Origins of Living Soil Ingredients
First off, living soil is no more environmentally friendly than rockwool.
Ok, 3/4 of the people reading this just threw their phone across the room or started cursing my name. But just think about where all those organic ingredients come from. Just because they are natural ingredients doesn’t mean they’re superior.
Almost every specialty organic ingredient is strip mined. Somebody rolls onto a piece of land, sets up conveyors and starts digging a hole. They get all the gypsum or bat guano or whatever else out and maybe they fill the hole back up. Maybe they just walk away. Not the most environmentally friendly.
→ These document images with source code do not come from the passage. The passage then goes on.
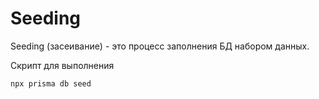# Seeding

Seeding (засеивание) - это процесс заполнения БД набором данных.

Скрипт для выполнения 

    npx prisma db seed
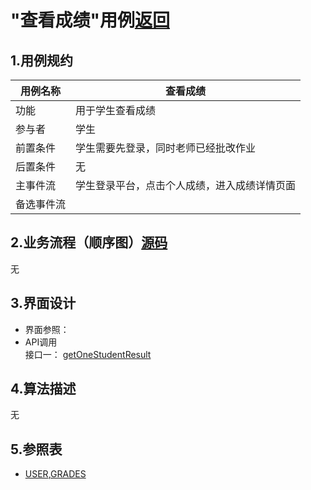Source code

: # "查看成绩"用例[返回](../README.md)
## 1.用例规约

|用例名称|查看成绩|
|------|------|
|功能|用于学生查看成绩|
|参与者|学生|
|前置条件|学生需要先登录，同时老师已经批改作业|
|后置条件|无|
|主事件流|学生登录平台，点击个人成绩，进入成绩详情页面|
|备选事件流||

## 2.业务流程（顺序图）[源码](puml/查看成绩.puml)
无
## 3.界面设计
- 界面参照：
- API调用  
接口一： [getOneStudentResult](../接口/getOneStudentResult.md)  
## 4.算法描述
无
## 5.参照表
- [USER](用例/数据库设计.md),[GRADES](用例/数据库设计.md)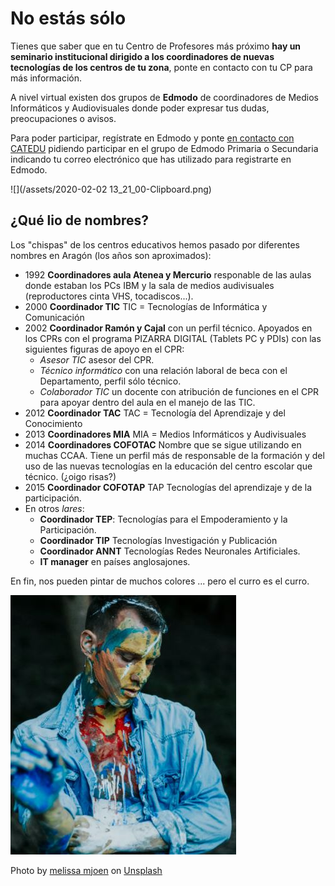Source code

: # No estás sólo

Tienes que saber que en tu Centro de Profesores más próximo **hay un seminario institucional dirigido a los coordinadores de nuevas tecnologías de los centros de tu zona**, ponte en contacto con tu CP para más información.

A nivel virtual existen dos grupos de **Edmodo** de coordinadores de Medios Informáticos y Audiovisuales donde poder expresar tus dudas, preocupaciones o  avisos.

Para poder participar, regístrate en Edmodo y ponte [en contacto con CATEDU](https://web.catedu.es/) pidiendo participar en el grupo de Edmodo Primaria o Secundaria indicando tu correo electrónico que has utilizado para registrarte en Edmodo.

![](/assets/2020-02-02 13_21_00-Clipboard.png)

## ¿Qué lio de nombres?

Los "chispas" de los centros educativos hemos pasado por diferentes nombres en Aragón (los años son aproximados):

* 1992 **Coordinadores aula Atenea y Mercurio** responable de las aulas donde estaban los PCs IBM y la sala de medios audivisuales (reproductores cinta VHS, tocadiscos...).
* 2000 **Coordinador TIC** TIC = Tecnologías de Informática y Comunicación
* 2002 **Coordinador Ramón y Cajal** con un perfil técnico. Apoyados en los CPRs con el programa PIZARRA DIGITAL (Tablets PC y PDIs) con las siguientes figuras de apoyo en el CPR:
  * *Asesor TIC* asesor del CPR.
  * *Técnico informático* con una relación laboral de beca con el Departamento, perfil sólo técnico.
  * *Colaborador TIC* un docente con atribución de funciones en el CPR para apoyar dentro del aula en el manejo de las TIC.
* 2012 **Coordinador TAC** TAC = Tecnología del Aprendizaje y del Conocimiento
* 2013 **Coordinadores MIA** MIA = Medios Informáticos y Audivisuales
* 2014 **Coordinadores COFOTAC** Nombre que se sigue utilizando en muchas CCAA. Tiene un perfil más de responsable de la formación y del uso de las nuevas tecnologías en la educación del centro escolar que técnico. (¿oigo risas?)
* 2015 **Coordinador COFOTAP** TAP Tecnologías del aprendizaje y de la participación.
* En otros _lares_:
  * **Coordinador TEP**: Tecnologías para el Empoderamiento y la Participación.
  * **Coordinador TIP** Tecnologías Investigación y Publicación
  * **Coordinador ANNT** Tecnologías Redes Neuronales Artificiales.
  * **IT manager** en países anglosajones.

En fin, nos pueden pintar de muchos colores ... pero el curro es el curro.

![](/assets/mess.jpg)

<span>Photo by <a href="https://unsplash.com/@melissamj?utm_source=unsplash&amp;utm_medium=referral&amp;utm_content=creditCopyText">melissa mjoen</a> on <a href="https://unsplash.com/s/photos/mess?utm_source=unsplash&amp;utm_medium=referral&amp;utm_content=creditCopyText">Unsplash</a></span>
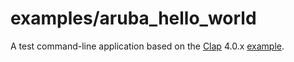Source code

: # examples/aruba_hello_world

A test command-line application based on the [Clap](https://github.com/clap-rs/clap/blob/master/README.md) 4.0.x
[example](https://docs.rs/clap/4.0.17/clap/index.html).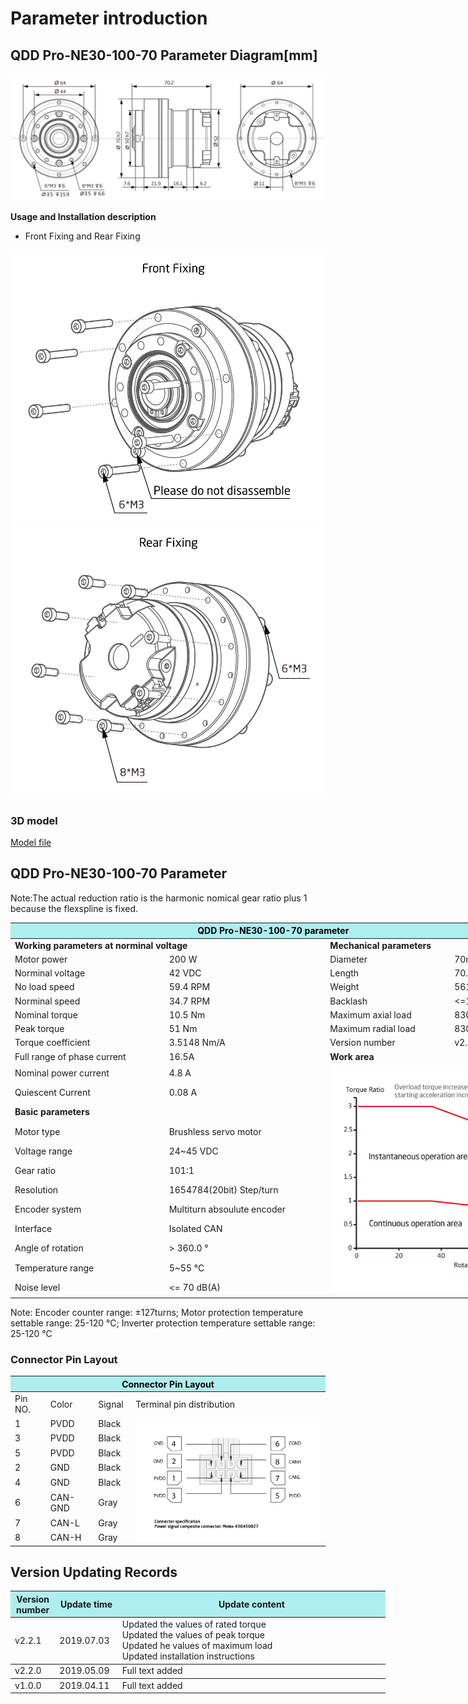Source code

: # Parameter introduction 
## QDD Pro-NE30-100-70 Parameter Diagram[mm]
![QDD Pro-NE30-100](  ../img/Qddpro_NE30-x-70_v2_2sanshitu.png   )

**Usage and Installation description**

*  Front Fixing and Rear Fixing

![Qddpro_NE30_v2_2zhengmian.png](../img/Qddpro_NE30_v2_2zhengmian.png "fig:Qddpro_NE30_v2_2zhengmian.png") ![Qddpro_NE30_v2_2fanmian.png](../img/Qddpro_NE30_v2_2fanmian.png "fig:Qddpro_NE30_v2_2fanmian.png")
### 3D model 
[Model file]( ../img/QDD_Pro-NE30-x-70_v2_2.step.zip )


## QDD Pro-NE30-100-70 Parameter

Note:The actual reduction ratio is the harmonic nomical gear ratio plus 1 because the flexspline is fixed.

<table style="width:850px"><thead><tr><th colspan="4" style="background: PaleTurquoise; color: black;">QDD Pro-NE30-100-70 parameter</th></tr></thead><tbody><tr><td colspan="2" width=60%><b>Working parameters at norminal voltage</b></td><td colspan="2" width=40%><b>Mechanical parameters</b></td></tr><tr><td>Motor power</td><td>200 W</td><td>Diameter</td><td>70mm</td></tr><tr><td>Norminal voltage</td><td>42 VDC</td><td>Length</td><td>70.2mm</td></tr><tr><td>No load speed</td><td>59.4 RPM</td><td>Weight</td><td>561.7 Kg</td></tr><tr><td>Norminal speed</td><td>34.7 RPM</td><td>Backlash</td><td><=10 Arc sec</td></tr><tr><td>Nominal torque</td><td>10.5 Nm</td><td>Maximum axial load</td><td>  830N</td></tr><tr><td>Peak torque</td><td>51 Nm</td><td>Maximum radial load</td><td>  830N</td></tr><tr><td>Torque coefficient</td><td>3.5148 Nm/A</td><td>Version number</td><td>v2.2</td></tr><tr><td>Full range of phase current</td><td>16.5A</td><td colspan="2"><b>Work area</b></td></tr><tr><td>Nominal power current</td><td>4.8 A</td><td colspan="2" rowspan="15"><img src="../img/QDD Pro-NE30-100quxian.png" style="width:300px"></td></tr><tr><td>Quiescent Current</td><td>0.08 A</td></tr><tr><td colspan="2"><b>Basic parameters</b></td></tr><tr><td>Motor type</td><td>Brushless servo motor</td></tr><tr><td>Voltage range</td><td>24~45 VDC</td></tr><tr><td>Gear ratio</td><td>101:1</td></tr><tr><td>Resolution</td><td>1654784(20bit) Step/turn</td></tr><tr><td>Encoder system</td><td>Multiturn absoulute encoder</td></tr><tr><td>Interface</td><td>Isolated CAN</td></tr><tr><td>Angle of rotation</td><td>> 360.0 °</td></tr><tr><td>Temperature range</td><td>5~55 °C</td></tr><tr><td>Noise level</td><td><= 70 dB(A)</td></tr></tbody></table>

 Note: Encoder counter range: ±127turns; Motor protection temperature settable range: 25-120 °C; Inverter protection temperature settable range: 25-120 °C

### Connector Pin Layout

<table class="tableizer-table">
<thead><tr class="tableizer-firstrow"><th colspan="4" style="background: PaleTurquoise; color: black;width:800px">Connector Pin Layout</th></tr></thead><tbody><tr><td>Pin NO.</td><td>Color</td><td>Signal</td><td>Terminal pin distribution</td></tr><tr><td>1</td><td>PVDD</td><td>Black</td><td rowspan="9"><img src="../img/配线2-2.png" style="width:450px"></td></tr><tr><td>3</td><td>PVDD</td><td>Black</td></tr><tr><td>5</td><td>PVDD</td><td>Black</td></tr><tr><td>2</td><td>GND</td><td>Black</td></tr><tr><td>4</td><td>GND</td><td>Black</td></tr><tr><td>6</td><td>CAN-GND</td><td>Gray</td></tr><tr><td>7</td><td>CAN-L</td><td>Gray</td></tr><tr><td>8</td><td>CAN-H</td><td>Gray</td></tr></tbody></table>

## Version Updating Records

<table style="width:600px"><thead><tr style="background:PaleTurquoise"><th style="width:100px">Version number</th><th style="width:150px">Update time</th><th style="width:3800px">Update content</th></tr></thead><tbody><tr><td>v2.2.1</td><td>2019.07.03</td><td>Updated the values of rated torque <br>Updated the values of peak torque <br>Updated he values of maximum load <br>Updated installation instructions</th></tr></thead><tbody><tr><td>v2.2.0</td><td>2019.05.09</td><td>Full text added</th></tr></thead><tbody><tr><td>v1.0.0</td><td>2019.04.11</td><td>Full text added</td></tbody></table>

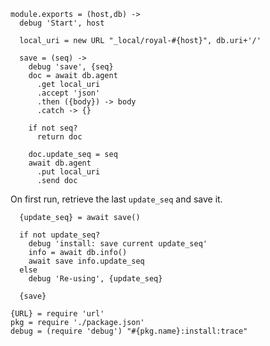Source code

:     module.exports = (host,db) ->
      debug 'Start', host

      local_uri = new URL "_local/royal-#{host}", db.uri+'/'

      save = (seq) ->
        debug 'save', {seq}
        doc = await db.agent
          .get local_uri
          .accept 'json'
          .then ({body}) -> body
          .catch -> {}

        if not seq?
          return doc

        doc.update_seq = seq
        await db.agent
          .put local_uri
          .send doc

On first run, retrieve the last `update_seq` and save it.

      {update_seq} = await save()

      if not update_seq?
        debug 'install: save current update_seq'
        info = await db.info()
        await save info.update_seq
      else
        debug 'Re-using', {update_seq}

      {save}

    {URL} = require 'url'
    pkg = require './package.json'
    debug = (require 'debug') "#{pkg.name}:install:trace"
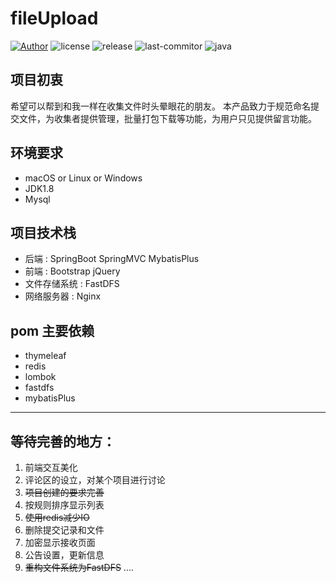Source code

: # fileUpload

[![Author](https://img.shields.io/badge/Author-kid1999-lightgrey.svg)](https://github.com/kid1999/)
![license](https://img.shields.io/github/license/kid1999/fileUpload.svg)
![release](https://img.shields.io/github/release/kid1999/fileUpload.svg)
![last-commitor](https://img.shields.io/github/last-commit/kid1999/fileUpload.svg)
![java](https://img.shields.io/badge/language-java-orange.svg)

## 项目初衷
希望可以帮到和我一样在收集文件时头晕眼花的朋友。
本产品致力于规范命名提交文件，为收集者提供管理，批量打包下载等功能，为用户只见提供留言功能。

## 环境要求
* macOS or Linux or Windows
* JDK1.8
* Mysql
## 项目技术栈
* 后端 : SpringBoot SpringMVC MybatisPlus
* 前端 : Bootstrap jQuery
* 文件存储系统 : FastDFS
* 网络服务器 : Nginx

## pom 主要依赖
* thymeleaf
* redis
* lombok
* fastdfs
* mybatisPlus

-----

## 等待完善的地方：
1. 前端交互美化
2. 评论区的设立，对某个项目进行讨论
3. ~~项目创建的要求完善~~
4. 按规则排序显示列表
5. ~~使用redis减少IO~~
6. 删除提交记录和文件
7. 加密显示接收页面
8. 公告设置，更新信息
9. ~~重构文件系统为FastDFS~~
    ....


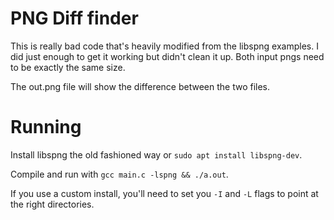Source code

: # PNG Diff finder

This is really bad code that's heavily modified from the libspng examples.
I did just enough to get it working but didn't clean it up.
Both input pngs need to be exactly the same size.

The out.png file will show the difference between the two files.

# Running
Install libspng the old fashioned way or `sudo apt install libspng-dev`.

Compile and run with `gcc main.c -lspng && ./a.out`.

If you use a custom install, you'll need to set you `-I` and `-L` flags to point at the right directories.
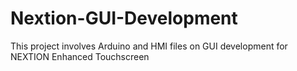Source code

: # Nextion-GUI-Development
This project involves Arduino and HMI files on GUI development for NEXTION Enhanced Touchscreen
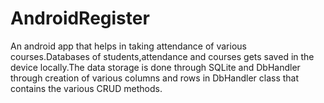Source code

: # AndroidRegister
An android app that helps in taking attendance of various courses.Databases of students,attendance and courses gets saved in the device locally.The data storage is done through SQLite and DbHandler through creation of various columns and rows in DbHandler class that contains the various CRUD methods.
For instance, bat guano is one of the most loved organic ingredients by living soil farmers. However they don’t just sweep up the fresh bat poop on the floor of caves. They find areas around the planet where bats are living, and tear them apart top to bottom.
High-nitrogen guano is the freshest bat poop. This is the first product that is swept up off the bottom of the cave using large excavators and front-end loaders. As soon as the fresh bat guano is depleted the hard soil at the bottom of the cave begins to be dug up. This is the high phosphorus bat guano.
The same destructive process is used for fossilized kelp, humus, gypsum and lime, creating eco-damaging strip mines everywhere. Kind of uncool if you ask me.
Real “Living Soil”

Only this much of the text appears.